The Catholic Church is fast tracking the canonization of Pope John Paul II, which could happen as early as later this year — a record time for the church to invent a bunch of nonsense about miracles. A council of doctors, none of them non-Catholic of course, has validated a second “miracle.”
The canonisation of Wojtyla is getting closer quickly and it could be celebrated next October. In fact, in the past few days, the medical council of the Congregation for the Causes of Saints has recognized as inexplicable one healing attributed to the blessed John Paul II. A supposed “miracle” that, if it is also approved by theologians and the cardinals (as it is very likely), will bring the Polish Pope, who died in 2005, the halo of sainthood in record time, just eight years after his death.
It all happened in great secrecy, with maximum confidentiality.
A bunch of Catholic doctors working in secret have confirmed a detail-free “miracle” healing. How shocking. To quote the late great Greg Giraldo, “They say Pope John Paul II performed miracles. Miracles! He died from a urinary tract infection; he had less magic powers than cranberry juice, but apparently I’m supposed to believe that he had quite a bag of tricks up his sleeve.

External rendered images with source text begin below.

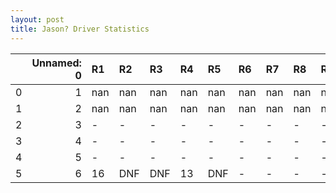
 ```yaml
---
layout: post 
title: Jason? Driver Statistics
--- 
```


|    |   Unnamed: 0 | R1   | R2   | R3   | R4   | R5   | R6   | R7   | R8   | R9   | R10   | R11   | R12   |
|---:|-------------:|:-----|:-----|:-----|:-----|:-----|:-----|:-----|:-----|:-----|:------|:------|:------|
|  0 |            1 | nan  | nan  | nan  | nan  | nan  | nan  | nan  | nan  | nan  | nan   | nan   | nan   |
|  1 |            2 | nan  | nan  | nan  | nan  | nan  | nan  | nan  | nan  | nan  | nan   | nan   | nan   |
|  2 |            3 | -    | -    | -    | -    | -    | -    | -    | -    | -    | -     | -     | -     |
|  3 |            4 | -    | -    | -    | -    | -    | -    | -    | -    | -    | -     | -     | -     |
|  4 |            5 | -    | -    | -    | -    | -    | -    | -    | -    | -    | -     | -     | -     |
|  5 |            6 | 16   | DNF  | DNF  | 13   | DNF  | -    | -    | -    | -    | nan   | nan   | nan   |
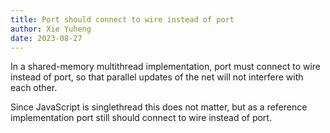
 ```yaml
---
title: Port should connect to wire instead of port
author: Xie Yuheng
date: 2023-08-27
---
```


In a shared-memory multithread implementation,
port must connect to wire instead of port,
so that parallel updates of the net will not
interfere with each other.

Since JavaScript is singlethread
this does not matter,
but as a reference implementation
port still should connect to wire instead of port.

Two doctors of the Vatican council had previously examined this new case, and both gave a favourable opinion. The dossier with the medical records and the testimonies was then officially presented to the Congregation, which immediately included the examination in its agenda. In the past few days it was discussed by a committee of seven doctors, the council (presided over by Dr. Patrick Polisca, Pope John Paul II’s cardiologist), Pope Benedict XVI’s personal physicians and now Pope Francis’s. The medical council also gave a favourable opinion, the first official go-ahead by the Vatican, by defining as inexplicable the healing attributed to the intercession of the blessed Karol Wojtyla.